## WORK REQUIRED:
Restrict the output to the lines below starting at the one that contains "Toàn bộ giao" and ending at the one that contains "external và bất", and restate them word for word, both ends included.

## EXERCISE MATERIAL:

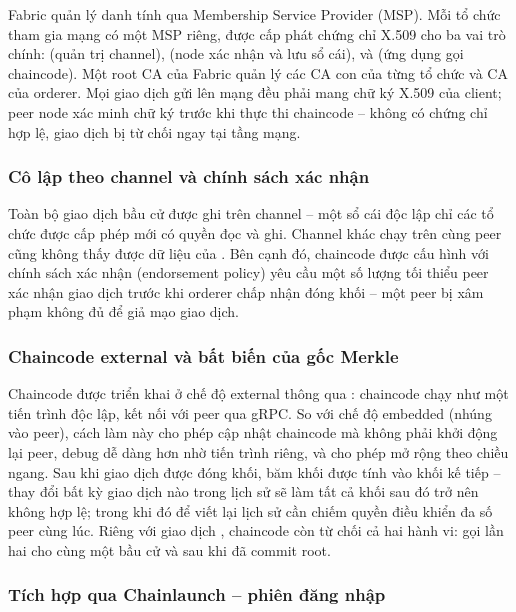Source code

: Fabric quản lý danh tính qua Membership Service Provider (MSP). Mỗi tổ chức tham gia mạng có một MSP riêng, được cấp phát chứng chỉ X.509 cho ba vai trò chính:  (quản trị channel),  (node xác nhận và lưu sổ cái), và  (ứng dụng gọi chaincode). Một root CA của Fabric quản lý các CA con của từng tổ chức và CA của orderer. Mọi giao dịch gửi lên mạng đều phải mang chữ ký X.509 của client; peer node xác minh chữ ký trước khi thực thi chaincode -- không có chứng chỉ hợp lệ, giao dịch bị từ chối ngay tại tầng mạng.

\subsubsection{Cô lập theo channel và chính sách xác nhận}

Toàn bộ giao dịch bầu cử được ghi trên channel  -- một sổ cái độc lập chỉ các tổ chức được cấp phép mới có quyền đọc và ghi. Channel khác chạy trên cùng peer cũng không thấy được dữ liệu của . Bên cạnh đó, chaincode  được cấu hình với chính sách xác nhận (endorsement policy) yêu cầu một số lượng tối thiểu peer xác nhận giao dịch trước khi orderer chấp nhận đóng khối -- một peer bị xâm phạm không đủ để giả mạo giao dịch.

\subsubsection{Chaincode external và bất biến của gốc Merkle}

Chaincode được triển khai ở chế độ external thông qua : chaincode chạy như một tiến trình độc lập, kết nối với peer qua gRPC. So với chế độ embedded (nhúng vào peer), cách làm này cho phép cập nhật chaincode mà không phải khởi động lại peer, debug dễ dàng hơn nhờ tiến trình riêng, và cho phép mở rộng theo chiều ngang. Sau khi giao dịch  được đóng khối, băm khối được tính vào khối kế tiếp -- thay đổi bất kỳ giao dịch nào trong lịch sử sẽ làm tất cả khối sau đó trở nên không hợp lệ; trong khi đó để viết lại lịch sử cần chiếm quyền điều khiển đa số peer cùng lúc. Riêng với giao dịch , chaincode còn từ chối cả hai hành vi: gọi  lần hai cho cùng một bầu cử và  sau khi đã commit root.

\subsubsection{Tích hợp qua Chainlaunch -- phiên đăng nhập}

## OUTPUT FOR THIS TASK:
Toàn bộ giao dịch bầu cử được ghi trên channel  -- một sổ cái độc lập chỉ các tổ chức được cấp phép mới có quyền đọc và ghi. Channel khác chạy trên cùng peer cũng không thấy được dữ liệu của . Bên cạnh đó, chaincode  được cấu hình với chính sách xác nhận (endorsement policy) yêu cầu một số lượng tối thiểu peer xác nhận giao dịch trước khi orderer chấp nhận đóng khối -- một peer bị xâm phạm không đủ để giả mạo giao dịch.

\subsubsection{Chaincode external và bất biến của gốc Merkle}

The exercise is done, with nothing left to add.